*THE TASK*:
Among the entries that follow, count the lines with the word "model" and report the number by itself.
··········
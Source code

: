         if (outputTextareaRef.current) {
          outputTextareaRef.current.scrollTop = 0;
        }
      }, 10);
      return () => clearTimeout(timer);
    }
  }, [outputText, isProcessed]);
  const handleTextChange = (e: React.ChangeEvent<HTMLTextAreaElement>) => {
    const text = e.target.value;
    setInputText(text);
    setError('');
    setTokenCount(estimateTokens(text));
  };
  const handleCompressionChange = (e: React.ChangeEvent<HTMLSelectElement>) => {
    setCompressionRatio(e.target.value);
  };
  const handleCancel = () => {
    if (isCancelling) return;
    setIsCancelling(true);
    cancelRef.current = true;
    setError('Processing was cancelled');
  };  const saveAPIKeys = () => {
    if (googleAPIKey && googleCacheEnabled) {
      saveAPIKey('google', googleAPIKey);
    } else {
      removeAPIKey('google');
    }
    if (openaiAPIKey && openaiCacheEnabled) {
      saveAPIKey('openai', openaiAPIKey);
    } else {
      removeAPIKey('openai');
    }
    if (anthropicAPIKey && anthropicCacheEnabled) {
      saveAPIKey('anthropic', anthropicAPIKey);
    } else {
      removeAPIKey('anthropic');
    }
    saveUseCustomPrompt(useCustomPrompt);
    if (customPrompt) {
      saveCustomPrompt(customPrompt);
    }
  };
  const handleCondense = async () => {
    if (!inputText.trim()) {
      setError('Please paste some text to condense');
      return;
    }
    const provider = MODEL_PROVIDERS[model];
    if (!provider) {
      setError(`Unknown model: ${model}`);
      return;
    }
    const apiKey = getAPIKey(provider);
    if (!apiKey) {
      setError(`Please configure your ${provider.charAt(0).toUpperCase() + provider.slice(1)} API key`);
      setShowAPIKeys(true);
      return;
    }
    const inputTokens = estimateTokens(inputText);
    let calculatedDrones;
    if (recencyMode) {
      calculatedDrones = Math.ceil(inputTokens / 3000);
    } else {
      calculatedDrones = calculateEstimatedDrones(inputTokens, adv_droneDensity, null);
··········
*RESPONSE TO THIS EXERCISE*:
2